If I understand what you're trying to do, then I think that Proc HPSPLIT could definitely help you achieve your goal(s).

When creating your Proc HPSPLIT call, every binary, ordinal, nominal variable should be listed in the class statement (HPSPLIT doesn't actually distinquish between nominal and ordinal). I notice you only had the dependent variable in the class statement in your example, which is correct, but I didn't know if you had other non-continuous variables that you wanted to add.
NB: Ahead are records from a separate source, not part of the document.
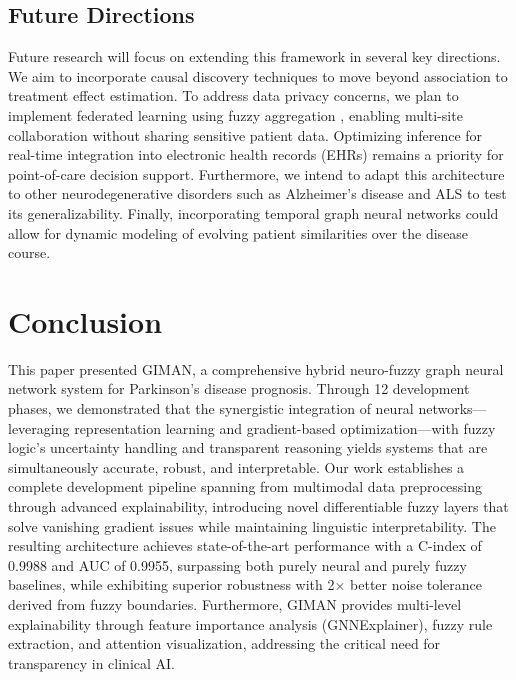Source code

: \documentclass[conference]{IEEEtran}
\begin{document}
\subsection{Future Directions}

Future research will focus on extending this framework in several key directions. We aim to incorporate causal discovery techniques \cite{peters2017elements} to move beyond association to treatment effect estimation. To address data privacy concerns, we plan to implement federated learning using fuzzy aggregation \cite{kairouz2019advances}, enabling multi-site collaboration without sharing sensitive patient data. Optimizing inference for real-time integration into electronic health records (EHRs) remains a priority for point-of-care decision support. Furthermore, we intend to adapt this architecture to other neurodegenerative disorders such as Alzheimer's disease and ALS to test its generalizability. Finally, incorporating temporal graph neural networks \cite{kazemi2020representation} could allow for dynamic modeling of evolving patient similarities over the disease course.

\section{Conclusion}

This paper presented GIMAN, a comprehensive hybrid neuro-fuzzy graph neural network system for Parkinson's disease prognosis. Through 12 development phases, we demonstrated that the synergistic integration of neural networks—leveraging representation learning and gradient-based optimization—with fuzzy logic's uncertainty handling and transparent reasoning yields systems that are simultaneously accurate, robust, and interpretable. Our work establishes a complete development pipeline spanning from multimodal data preprocessing through advanced explainability, introducing novel differentiable fuzzy layers that solve vanishing gradient issues while maintaining linguistic interpretability. The resulting architecture achieves state-of-the-art performance with a C-index of 0.9988 and AUC of 0.9955, surpassing both purely neural and purely fuzzy baselines, while exhibiting superior robustness with 2× better noise tolerance derived from fuzzy boundaries. Furthermore, GIMAN provides multi-level explainability through feature importance analysis (GNNExplainer), fuzzy rule extraction, and attention visualization, addressing the critical need for transparency in clinical AI.
\end{document}
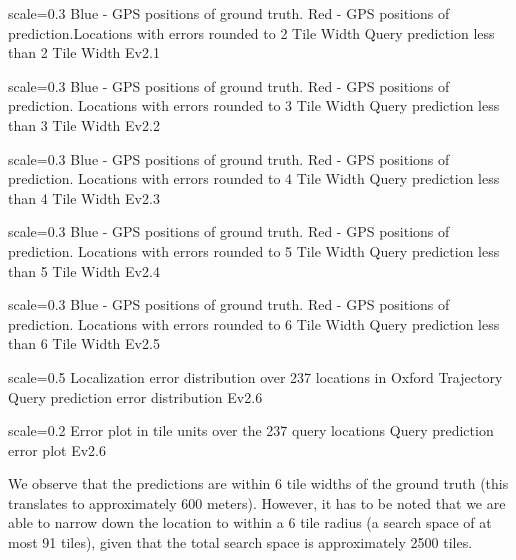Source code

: {scale=0.3}%
{Blue - GPS positions of ground truth. Red - GPS positions of prediction.Locations with errors rounded to 2 Tile Width}%
{Query prediction less than 2 Tile Width}%
{Ev2.1}

{scale=0.3}%
{Blue - GPS positions of ground truth. Red - GPS positions of prediction. Locations with errors rounded to 3 Tile Width}%
{Query prediction less than 3 Tile Width}%
{Ev2.2}

{scale=0.3}%
{Blue - GPS positions of ground truth. Red - GPS positions of prediction. Locations with errors rounded to 4 Tile Width}%
{Query prediction less than 4 Tile Width}%
{Ev2.3}

{scale=0.3}%
{Blue - GPS positions of ground truth. Red - GPS positions of prediction. Locations with errors rounded to 5 Tile Width}%
{Query prediction less than 5 Tile Width}%
{Ev2.4}

{scale=0.3}%
{Blue - GPS positions of ground truth. Red - GPS positions of prediction. Locations with errors rounded to 6 Tile Width}%
{Query prediction less than 6 Tile Width}%
{Ev2.5}

{scale=0.5}%
{Localization error distribution over 237 locations in Oxford Trajectory}%
{Query prediction error distribution}%
{Ev2.6}

{scale=0.2}%
{Error plot in tile units over the 237 query locations}%
{Query prediction error plot}%
{Ev2.6}

\pagebreak
We observe that the predictions are within 6 tile widths of the ground truth (this translates to approximately 600 meters). However, it has to be noted that we are able to narrow down the location to within a 6 tile radius (a search space of at most 91 tiles), given that the total search space is approximately 2500 tiles. 

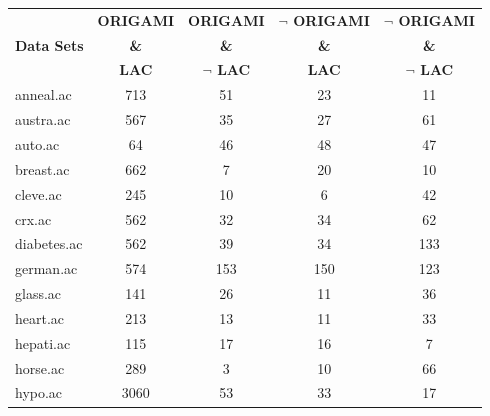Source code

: \begin{table}[htbp]
	\centering
		\begin{tabular}{|l|c|c|c|c|}
		\hline
				& \textbf{ORIGAMI}	& \textbf{ORIGAMI}		& \textbf{$\neg$ ORIGAMI}	& \textbf{$\neg$ ORIGAMI}	\\
		\textbf{Data Sets}	& \textbf{\&}		& \textbf{\&}			& \textbf{\&}			& \textbf{\&}			\\
				&  \textbf{LAC}		& \textbf{$\neg$ LAC}		& \textbf{LAC}			& \textbf{$\neg$ LAC}		\\
		\hline
		anneal.ac       & 713           & 51                 & 23                       & 11                            \\
		\hline
		austra.ac       & 567           & 35                 & 27                       & 61                            \\
		\hline
		auto.ac         & 64            & 46                 & 48                       & 47                            \\
		\hline
		breast.ac       & 662           & 7                  & 20                       & 10                            \\
		\hline
		cleve.ac        & 245           & 10                 & 6                        & 42                            \\
		\hline
		crx.ac          & 562           & 32                 & 34                       & 62                            \\
		\hline
		diabetes.ac     & 562           & 39                 & 34                       & 133                           \\
		\hline
		german.ac       & 574           & 153                & 150                      & 123                           \\
		\hline
		glass.ac        & 141           & 26                 & 11                       & 36                            \\
		\hline
		heart.ac        & 213           & 13                 & 11                       & 33                            \\
		\hline
		hepati.ac       & 115           & 17                 & 16                       & 7                             \\
		\hline
		horse.ac        & 289           & 3                  & 10                       & 66                            \\
		\hline
		hypo.ac         & 3060          & 53                 & 33                       & 17                            \\

\end{tabular}
\end{table}

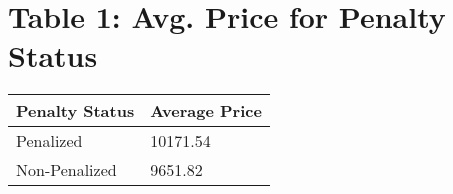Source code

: \section*{Table 1: Avg. Price for Penalty Status}
\begin{tabular}{ll}
\toprule
Penalty Status &  Average Price \\
\midrule
     Penalized &       10171.54 \\
 Non-Penalized &        9651.82 \\
\bottomrule
\end{tabular}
You mentioned that you could not interpret the two tree plots, so I'm going to give background, and hopefully it makes sense in such a short post. The way HPSPLIT works, is that it looks at the dependent variable, and finds the indepedent variable, along with the split, that optimizing the tree growing criterion (in your example, this is the entropy metric). The training observations are then split into two subsets based upon the splitting variable. You should be able to see this first split in the `Subtree Starting at Node=0' diagram (node 0 is the root node, which corresponds to the entire pool of training data).

HPSPLIT then recursively splits each subset of observations again, in a similar manner as the first time. Each time that HPSPLIT performs a split, it looks for the variable and the split that optimizes the growing criterion on the particular subset of the data. If there is no split formed from a node, that is called a leaf node.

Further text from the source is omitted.